Speech Recognition Now As Good As A Human

It has been reported that Microsoft’s speech recognition system has reached its lowest ever Word Error Rate (WER) of 5.1%, a rate that puts it on par with humans.

What Speech Recognition System?

For the last 25 years, reaching human parity with a speech recognition system has been a goal of Microsoft, and the company has, therefore, committed to investing in long-term research associated with it. The research, investment, and the resulting system (which includes an AI element) have fed into products and services like Cortana, Presentation Translator, and Microsoft Cognitive Services.

The 5.1% Error Rate

Last September, Microsoft’s speech engine is reported to have registered a 6.3% word WER , but Microsoft was able to bring it down to 5.9%. Further recent work on the engine lowered that rate 5.1%, which is the human word error rate.

Microsoft’s system is benchmarked against the Switchboard corpus, which is a dataset of recorded telephone conversations that speech research technologists have been using for more than 20 years to measure the capability of transcription systems.

Human parity of the kind that Microsoft has now achieved has obviously been a goal of the company’s research, and puts it well on the way to creating a system that can be an effective central component of many of its future products and services.

Why The Big Improvement?

Microsoft’s recent advances in AI techniques like neural-net based acoustic and language models, and innovations in enabling the system to take into account the context of the speech to make better guesses as to what unclear words are have led to the reduced error rate.

What’s Next?

Now that Microsoft has an advanced human speech recognition system, reports indicate that future work will focus on tackling the challenges posed by recognising accented speech, dialects, and conversations in noisy surroundings.

Getting a grip on accented speech and dialects could open the speech recognition system to more users globally, and recognising and capturing conversation in noisy environments could make the system more versatile and useful.

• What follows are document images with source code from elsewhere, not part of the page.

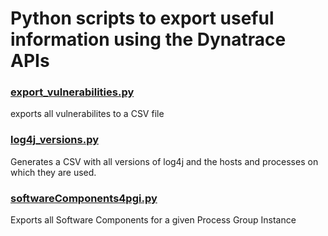 # Python scripts to export useful information using the Dynatrace APIs

### [export_vulnerabilities.py](export_vulnerabilities.py)
exports all vulnerabilites to a CSV file

### [log4j_versions.py](log4j_versions.py)
Generates a CSV with all versions of log4j and the hosts and processes on which they are used. 

### [softwareComponents4pgi.py](softwareComponents4pgi.py)
Exports all Software Components for a given Process Group Instance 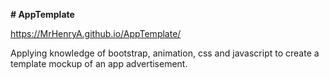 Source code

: **# AppTemplate**

https://MrHenryA.github.io/AppTemplate/

Applying knowledge of bootstrap, animation, css and javascript to create a template mockup of an app advertisement.
 
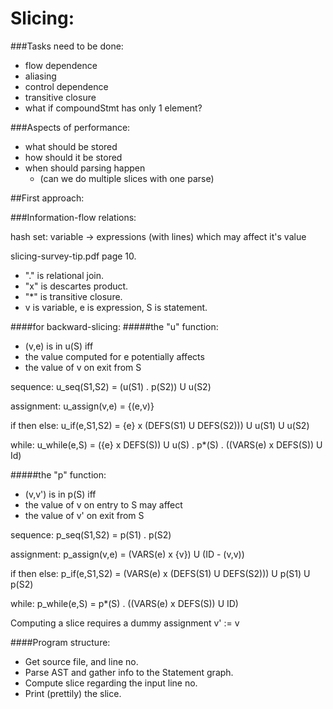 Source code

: Slicing:
========

###Tasks need to be done:
 - flow dependence
 - aliasing
 - control dependence
 - transitive closure
 - what if compoundStmt has only 1 element?

###Aspects of performance:
 - what should be stored
 - how should it be stored
 - when should parsing happen
    - (can we do multiple slices with one parse)

##First approach:

###Information-flow relations:

hash set:
variable -> expressions (with lines) which may affect it's value

slicing-survey-tip.pdf page 10.

 - "." is relational join.
 - "x" is descartes product.
 - "*" is transitive closure.
 - v is variable, e is expression, S is statement.

####for backward-slicing:
#####the "u" function:

 - (v,e) is in u(S) iff 
 - the value computed for e potentially affects 
 - the value of v on exit from S

sequence:
u_seq(S1,S2) = (u(S1) . p(S2)) U u(S2)

assignment:
u_assign(v,e) = {(e,v)}

if then else:
u_if(e,S1,S2) = {e} x (DEFS(S1) U DEFS(S2))) U u(S1) U u(S2)

while:
u_while(e,S) = ({e} x DEFS(S)) U u(S) . p*(S) . ((VARS(e) x DEFS(S)) U Id)

#####the "p" function:

 - (v,v') is in p(S) iff
 - the value of v on entry to S may affect
 - the value of v' on exit from S

sequence:
p_seq(S1,S2) = p(S1) . p(S2)

assignment:
p_assign(v,e) = (VARS(e) x {v}) U (ID - (v,v))

if then else:
p_if(e,S1,S2) = (VARS(e) x (DEFS(S1) U DEFS(S2))) U p(S1) U p(S2)

while:
p_while(e,S) = p*(S) . ((VARS(e) x DEFS(S)) U ID)

Computing a slice requires a dummy assignment v' := v

####Program structure:
 - Get source file, and line no.
 - Parse AST and gather info to the Statement graph.
 - Compute slice regarding the input line no.
 - Print (prettily) the slice. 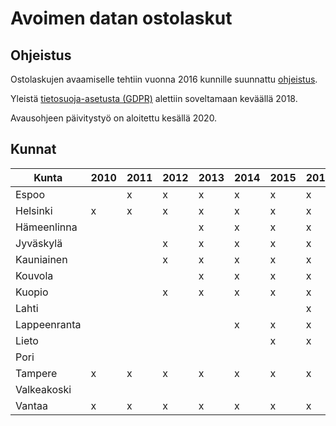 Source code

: # Avoimen datan ostolaskut

## Ohjeistus

Ostolaskujen avaamiselle tehtiin vuonna 2016 kunnille suunnattu [ohjeistus](https://www.avoindata.fi/data/fi/dataset/ostolaskujen-avaamisohje-kunnille).

Yleistä [tietosuoja-asetusta (GDPR)](https://eur-lex.europa.eu/legal-content/FI/TXT/?uri=celex%3A32016R0679) alettiin soveltamaan keväällä 2018.

Avausohjeen päivitystyö on aloitettu kesällä 2020.

## Kunnat

| Kunta       | 2010 | 2011 | 2012 | 2013 | 2014 | 2015 | 2016 | 2017 | 2018 | 2019 | 2020 |
| -----       | ---- | ---- | ---- | ---- | ---- | ---- | ---- | ---- | ---- | ---- | ---- |
| Espoo       |      |  x   |  x   |  x   |  x   |  x   |  x   |  x   |  x   |  x   |      |
| Helsinki    |  x   |  x   |  x   |  x   |  x   |  x   |  x   |  x   |  x   |  x   |  x   |
| Hämeenlinna |      |      |      |  x   |  x   |  x   |  x   |  x   |  x   |  x   |      |
| Jyväskylä   |      |      |  x   |  x   |  x   |  x   |  x   |  x   |  x   |      |      |
| Kauniainen  |      |      |  x   |  x   |  x   |  x   |  x   |  x   |  x   |  x   |      |
| Kouvola     |      |      |      |  x   |  x   |  x   |  x   |  x   |  x   |  x   |      |
| Kuopio      |      |      |  x   |  x   |  x   |  x   |  x   |  x   |  x   |  x   |      |
| Lahti       |      |      |      |      |      |      |  x   |  x   |  x   |  x   |      |
| Lappeenranta|      |      |      |      |  x   |  x   |  x   |  x   |  x   |  x   |      |
| Lieto       |      |      |      |      |      |  x   |  x   |  x   |  x   |  x   |      |
| Pori        |      |      |      |      |      |      |      |  x   |  x   |  x   |      |
| Tampere     |  x   |  x   |  x   |  x   |  x   |  x   |  x   |  x   |  x   |  x   |      |
| Valkeakoski |      |      |      |      |      |      |      |  x   |  x   |      |      |
| Vantaa      |  x   |  x   |  x   |  x   |  x   |  x   |  x   |  x   |  x   |  x   |      |
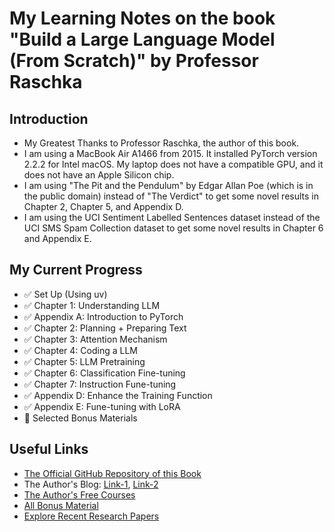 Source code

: # My Learning Notes on the book "Build a Large Language Model (From Scratch)" by Professor Raschka

## Introduction
- My Greatest Thanks to Professor Raschka, the author of this book.
- I am using a MacBook Air A1466 from 2015. It installed PyTorch version 2.2.2 for Intel macOS. My laptop does not have a compatible GPU, and it does not have an Apple Silicon chip.
- I am using "The Pit and the Pendulum" by Edgar Allan Poe (which is in the public domain) instead of "The Verdict" to get some novel results in Chapter 2, Chapter 5, and Appendix D.
- I am using the UCI Sentiment Labelled Sentences dataset instead of the UCI SMS Spam Collection dataset to get some novel results in Chapter 6 and Appendix E.

## My Current Progress
- ✅ Set Up (Using uv)
- ✅ Chapter 1: Understanding LLM
- ✅ Appendix A: Introduction to PyTorch
- ✅ Chapter 2: Planning + Preparing Text
- ✅ Chapter 3: Attention Mechanism
- ✅ Chapter 4: Coding a LLM
- ✅ Chapter 5: LLM Pretraining
- ✅ Chapter 6: Classification Fine-tuning
- ✅ Chapter 7: Instruction Fune-tuning
- ✅ Appendix D: Enhance the Training Function
- ✅ Appendix E: Fune-tuning with LoRA
- 🧠 Selected Bonus Materials

## Useful Links
- [The Official GitHub Repository of this Book](https://github.com/rasbt/LLMs-from-scratch)
- The Author's Blog: [Link-1](https://magazine.sebastianraschka.com/), [Link-2](https://sebastianraschka.com/blog/)
- [The Author's Free Courses](https://sebastianraschka.com/teaching/)
- [All Bonus Material](https://github.com/rasbt/LLMs-from-scratch?tab=readme-ov-file#bonus-material)
- [Explore Recent Research Papers](https://arxiv.org/list/cs.LG/recent)
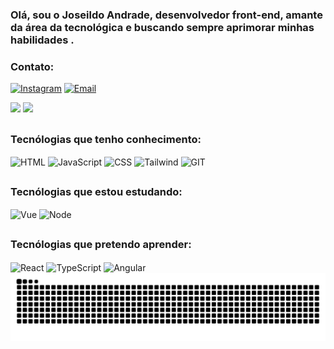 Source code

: ### Olá, sou o Joseildo Andrade, desenvolvedor front-end, amante da área da tecnológica e buscando sempre aprimorar minhas habilidades .
### Contato:
[![Instagram](https://img.shields.io/badge/Instagram-E4405F?style=for-the-badge&logo=instagram&logoColor=white)](https://www.instagram.com/juniorandrade12_/)
[![Email](https://img.shields.io/badge/Gmail-D14836?style=for-the-badge&logo=gmail&logoColor=white)](https://is.gd/joseildoandrade)

<div>
  <img height="180em" src="https://github-readme-stats.vercel.app/api?username=joseildoandrade12&show_icons=true&theme=dracula"/>
  <img height="180em" src="https://github-readme-stats.vercel.app/api/top-langs?username=joseildoandrade12&show_icons=true&theme=dracula&layout=compact"/>
</div>

##

### Tecnólogias que tenho conhecimento:

<div style="display: inline_block"> 
  <img align="center" height="40px" width="40" src="https://cdn.jsdelivr.net/gh/devicons/devicon@latest/icons/html5/html5-original.svg" alt="HTML"/>
  <img align="center" height="40px" width="40" src="https://cdn.jsdelivr.net/gh/devicons/devicon@latest/icons/javascript/javascript-original.svg" alt="JavaScript"/>
  <img align="center" height="40px" width="40" src="https://cdn.jsdelivr.net/gh/devicons/devicon@latest/icons/css3/css3-original.svg" alt="CSS"/>
  <img align="center" height="40px" width="40" src="https://cdn.jsdelivr.net/gh/devicons/devicon@latest/icons/tailwindcss/tailwindcss-original.svg" alt="Tailwind"/>
  <img align="center" height="40px" width="40" src="https://cdn.jsdelivr.net/gh/devicons/devicon@latest/icons/git/git-original.svg" alt="GIT"/>
</div>

##

### Tecnólogias que estou estudando:

<div style="display: inline_block"> 
  <img align="center" height="40px" width="40" src="https://cdn.jsdelivr.net/gh/devicons/devicon@latest/icons/vuejs/vuejs-original.svg" alt="Vue"/>
  <img align="center" height="40px" width="40" src="https://cdn.jsdelivr.net/gh/devicons/devicon@latest/icons/nodejs/nodejs-original.svg" alt="Node"/>
  
</div>

##

### Tecnólogias que pretendo aprender:

<div style="display: inline_block">
  <img align="center" height="40px" width="40" src="https://cdn.jsdelivr.net/gh/devicons/devicon@latest/icons/react/react-original.svg" alt="React"/>
  <img align="center" height="40px" width="40" src="https://cdn.jsdelivr.net/gh/devicons/devicon@latest/icons/typescript/typescript-original.svg" alt="TypeScript"/>
  <img align="center" height="40px" width="40" src="https://cdn.jsdelivr.net/gh/devicons/devicon@latest/icons/angular/angular-original.svg" alt="Angular"/>
</div>

<picture align="center">
  <source media="(prefers-color-scheme: dark)" srcset="https://raw.githubusercontent.com/joseildoandrade12/joseildoandrade12/output/github-contribution-grid-snake-dark.svg">
  <source media="(prefers-color-scheme: light)" srcset="https://raw.githubusercontent.com/joseildoandrade12/joseildoandrade12/output/github-contribution-grid-snake-dark.svg">
  <img align="center" alt="github contribution grid snake animation" src="https://raw.githubusercontent.com/joseildoandrade12/joseildoandrade12/output/github-contribution-grid-snake.svg">
</picture>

Another project in the works is improving the system’s ability to understand the meaning and intent of speech, which Microsoft sees as the next frontier for speech technology.

With all of these advances, and with more research in the pipeline, we can expect more improvements to be rolled out in the future updates of e.g. Cortana, Presentation Translator, and Microsoft Cognitive Services.

What Does This Mean For Your Business?

AI and the use of speech recognition are now becoming familiar as a way in which we interact with entertainment devices e.g. Amazon Echo and Siri controlled systems like Apple’s new HomePod, and how we interact with our PCs and mobile devices e.g. with Cortana. They are also playing an important role in how we interact with, and how security can be improved with company services e.g. via bots and verification / authentication systems used by banks.

AI and machine learning offer companies the chance to develop innovative products and services that offer the kind of customized, personalized experiences are highly valued by modern consumers. The ability of devices and services to adapt intelligently and relate more closely than ever to our personal likes and needs saves us time, and increase our loyalty to those products and services.

AI developments have been such that back in April, an AI program learned how to ‘bluff’ and beat expert human competitors to the prize money in a series of exhibition poker matches, and this month an AI program cracked a (physical) combination safe in 30 minutes by reducing a possible million combinations to just one correct code. Also, Google’s AI company DeepMind and Oxford University has developed WLAS, a system that can lip read better than a trained professional, and Google has reportedly used AI machine learning technology on its Gmail service with a reported 99.9% blocking of all phishing attempts that it detected.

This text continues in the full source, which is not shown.